De ce fait la langue est un tout, un ensemble  parfaitement distinct de la parole, et l’on peut étudier la structure d’une langue qui n’est plus parlée depuis plusieurs siècles. Saussure insiste énormément sur ce point tout simplement parce qu’il est le fondateur de la linguistique. Même quand celle-ci étudie une langue parlée, ce n’est pas en tant qu’elle est parlée qu’il l’étudie, autrement dit, langue et parole sont à ce point étrangers l’un à l’autre que l’on peut mener l’étude de la première indépendamment de la seconde. Il n’est pas du tout évident que l’on puisse construire une science de la parole, précisément parce qu’elle est un acte, susceptible de s’échapper de tout ce qui voudrait la systématiser.

  3e point: la langue désigne un ensemble, un paradigme. Il y a unité de ce qui la constitue en tant que langue alors que la terminologie de « langage » peut être assignée à à peu prés n’importe quoi. Il n’est pas vraiment nécessaire qu’un langage fasse système, et d’ailleurs s’il le fait, ça devient une langue. Quand on parle de langage des couleurs, on signifie seulement que quelque chose d’un vouloir dire s’insinue peu à peu dans une gamme chromatique. Une langue est tout à fait autre chose, elle est un système unissant entre eux des éléments selon des rapports déterminés. Rien n’est laissé au hasard dans une langue. Il n’y a pas de fluctuations ni de vide ni de flou. 

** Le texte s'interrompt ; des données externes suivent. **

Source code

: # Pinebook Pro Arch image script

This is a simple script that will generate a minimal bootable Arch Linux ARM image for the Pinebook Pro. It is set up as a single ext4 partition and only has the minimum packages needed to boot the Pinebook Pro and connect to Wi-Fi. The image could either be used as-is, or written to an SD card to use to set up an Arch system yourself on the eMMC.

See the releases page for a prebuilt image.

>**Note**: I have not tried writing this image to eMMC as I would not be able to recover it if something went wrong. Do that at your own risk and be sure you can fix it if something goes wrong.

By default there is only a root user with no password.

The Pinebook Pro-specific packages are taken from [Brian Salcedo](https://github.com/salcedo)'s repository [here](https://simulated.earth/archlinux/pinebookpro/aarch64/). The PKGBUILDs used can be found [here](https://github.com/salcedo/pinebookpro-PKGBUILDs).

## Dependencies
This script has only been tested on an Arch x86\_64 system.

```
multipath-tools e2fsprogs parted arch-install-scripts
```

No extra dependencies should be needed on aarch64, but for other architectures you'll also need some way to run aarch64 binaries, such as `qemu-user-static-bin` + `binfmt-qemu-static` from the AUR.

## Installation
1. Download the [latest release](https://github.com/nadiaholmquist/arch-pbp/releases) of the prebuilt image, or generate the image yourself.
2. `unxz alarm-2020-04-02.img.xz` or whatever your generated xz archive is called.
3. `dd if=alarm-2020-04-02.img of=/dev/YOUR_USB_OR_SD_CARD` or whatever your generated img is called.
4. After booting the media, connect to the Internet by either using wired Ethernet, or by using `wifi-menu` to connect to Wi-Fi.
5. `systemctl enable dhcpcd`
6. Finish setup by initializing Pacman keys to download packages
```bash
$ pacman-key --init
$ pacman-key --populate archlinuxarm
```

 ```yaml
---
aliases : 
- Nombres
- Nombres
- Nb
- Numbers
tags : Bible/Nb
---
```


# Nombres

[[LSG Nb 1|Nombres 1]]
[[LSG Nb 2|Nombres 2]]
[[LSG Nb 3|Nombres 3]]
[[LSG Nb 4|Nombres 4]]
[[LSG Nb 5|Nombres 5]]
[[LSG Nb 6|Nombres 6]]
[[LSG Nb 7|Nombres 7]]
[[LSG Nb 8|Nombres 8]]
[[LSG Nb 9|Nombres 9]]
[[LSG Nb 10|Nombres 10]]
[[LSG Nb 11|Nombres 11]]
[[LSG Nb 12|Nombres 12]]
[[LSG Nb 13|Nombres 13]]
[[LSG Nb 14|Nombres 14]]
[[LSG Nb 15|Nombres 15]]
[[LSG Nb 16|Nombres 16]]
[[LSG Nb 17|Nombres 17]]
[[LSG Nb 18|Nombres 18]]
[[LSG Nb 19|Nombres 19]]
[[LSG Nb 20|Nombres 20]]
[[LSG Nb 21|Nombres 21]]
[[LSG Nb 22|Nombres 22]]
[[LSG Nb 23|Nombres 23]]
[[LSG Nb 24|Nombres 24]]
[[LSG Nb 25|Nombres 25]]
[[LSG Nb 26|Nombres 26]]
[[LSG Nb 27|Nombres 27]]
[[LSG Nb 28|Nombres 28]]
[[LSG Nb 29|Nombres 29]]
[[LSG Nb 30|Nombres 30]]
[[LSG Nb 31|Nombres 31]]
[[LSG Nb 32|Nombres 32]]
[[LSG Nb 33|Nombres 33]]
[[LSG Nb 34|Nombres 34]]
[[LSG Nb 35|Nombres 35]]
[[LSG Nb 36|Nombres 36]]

4) Dans le dernier point, s’exprime très nettement le souci de Saussure de focaliser l’attention de son lecteur sur la langue au détriment de la parole. Mais il lui faut alors argumenter contre une évidence qui est la nature concrète de la parole par opposition à la langue qui est intellectuelle, abstraite, du côté de la pensée plus que de celui du son, de l’action physique. C’est la auront pour laquelle il va s’aider du concept d’écriture. Mais dans un premier temps, il décrit à très juste raison la neurobiologie. La langue dans laquelle nous avons été baignée depuis notre enfance crée évidemment dans notre cerveau, lequel est déjà en tant que tel un organe de connections des combinaisons entre des sons ou des traces et des idées. Ces combinaisons conditionnent notre façon de percevoir et de penser. Quiconque veut « voir » la représentation la plus concrète d’une langue peut observer les zones sollicitées dans notre cerveau par rapport à un stimuli. C’est de la langue en temps réel et en acte.

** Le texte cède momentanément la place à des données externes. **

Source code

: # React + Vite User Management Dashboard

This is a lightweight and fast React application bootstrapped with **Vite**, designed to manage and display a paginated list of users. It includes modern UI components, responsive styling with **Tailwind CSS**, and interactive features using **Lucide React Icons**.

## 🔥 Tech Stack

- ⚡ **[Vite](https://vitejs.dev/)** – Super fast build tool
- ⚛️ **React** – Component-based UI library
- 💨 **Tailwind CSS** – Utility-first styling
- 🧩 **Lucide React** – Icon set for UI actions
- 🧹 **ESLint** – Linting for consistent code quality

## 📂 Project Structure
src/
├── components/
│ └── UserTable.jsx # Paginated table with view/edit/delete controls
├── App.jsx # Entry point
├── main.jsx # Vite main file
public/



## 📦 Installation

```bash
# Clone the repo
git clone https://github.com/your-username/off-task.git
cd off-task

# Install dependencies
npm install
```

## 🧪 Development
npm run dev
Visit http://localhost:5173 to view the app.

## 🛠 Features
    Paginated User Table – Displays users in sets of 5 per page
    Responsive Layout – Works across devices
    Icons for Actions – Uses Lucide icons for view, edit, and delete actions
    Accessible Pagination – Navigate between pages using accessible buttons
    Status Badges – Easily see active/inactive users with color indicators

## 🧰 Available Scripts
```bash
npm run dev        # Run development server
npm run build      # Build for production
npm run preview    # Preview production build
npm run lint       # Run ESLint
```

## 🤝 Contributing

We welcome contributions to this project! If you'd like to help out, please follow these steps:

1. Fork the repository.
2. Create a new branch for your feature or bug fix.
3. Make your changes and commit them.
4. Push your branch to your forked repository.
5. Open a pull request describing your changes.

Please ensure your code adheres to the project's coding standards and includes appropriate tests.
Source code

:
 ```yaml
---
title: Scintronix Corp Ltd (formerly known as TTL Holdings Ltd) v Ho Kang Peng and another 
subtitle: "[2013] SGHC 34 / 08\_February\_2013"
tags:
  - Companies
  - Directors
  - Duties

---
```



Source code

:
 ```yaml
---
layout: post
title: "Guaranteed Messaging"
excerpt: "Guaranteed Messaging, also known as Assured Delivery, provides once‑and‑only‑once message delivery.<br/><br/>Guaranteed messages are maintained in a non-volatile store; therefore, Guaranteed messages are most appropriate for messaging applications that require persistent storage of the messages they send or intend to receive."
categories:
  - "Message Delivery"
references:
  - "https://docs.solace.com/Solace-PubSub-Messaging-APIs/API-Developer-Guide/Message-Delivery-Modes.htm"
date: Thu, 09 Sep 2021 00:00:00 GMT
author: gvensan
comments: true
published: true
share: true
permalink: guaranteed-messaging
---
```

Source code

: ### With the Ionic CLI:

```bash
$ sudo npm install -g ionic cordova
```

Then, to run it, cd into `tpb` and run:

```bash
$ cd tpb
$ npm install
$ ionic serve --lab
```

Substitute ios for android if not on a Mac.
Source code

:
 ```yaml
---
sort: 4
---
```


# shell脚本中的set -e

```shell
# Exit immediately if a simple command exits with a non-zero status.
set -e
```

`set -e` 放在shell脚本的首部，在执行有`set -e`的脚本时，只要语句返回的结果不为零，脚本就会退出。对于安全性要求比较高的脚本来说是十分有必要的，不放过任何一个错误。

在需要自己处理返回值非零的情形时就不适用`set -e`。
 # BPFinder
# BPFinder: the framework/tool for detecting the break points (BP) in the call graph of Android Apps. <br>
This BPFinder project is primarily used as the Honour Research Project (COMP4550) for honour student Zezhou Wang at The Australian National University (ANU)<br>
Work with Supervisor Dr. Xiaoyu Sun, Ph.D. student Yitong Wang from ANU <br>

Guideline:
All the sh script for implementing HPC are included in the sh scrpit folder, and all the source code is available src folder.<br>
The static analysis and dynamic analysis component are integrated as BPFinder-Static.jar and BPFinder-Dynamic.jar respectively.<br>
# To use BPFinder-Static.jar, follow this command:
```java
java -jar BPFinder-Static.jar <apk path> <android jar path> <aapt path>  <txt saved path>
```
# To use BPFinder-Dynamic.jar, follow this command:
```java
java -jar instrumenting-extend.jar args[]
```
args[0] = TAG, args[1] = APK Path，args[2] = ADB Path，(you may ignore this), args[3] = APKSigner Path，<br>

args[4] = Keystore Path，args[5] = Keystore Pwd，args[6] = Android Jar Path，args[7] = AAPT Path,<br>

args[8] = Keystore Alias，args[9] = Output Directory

D’autre part la phonation qui est à l’oeuvre dans la parole est beaucoup plus difficile à fixer, à relever, notamment dans la complexité de toutes les composantes physiques qui sont mobilisés (larynx, cordes vocales, palais, etc.) que le caractère écrit utilisé par et dans la langue. L’écriture rend compte des nuances phoniques d’une parole mieux que cette parole elle-même. Ainsi la distinction des phonèmes (plus petites unités de son) est par écrit la plus à même de faire comprendre comment un mot se prononce: ch/e/v/a/l (5 phonèmes) p/o/mme (3)/. Il est donc clair une fois encore que la langue est beaucoup plus et mieux que la parole susceptible de faire l’objet d’une science.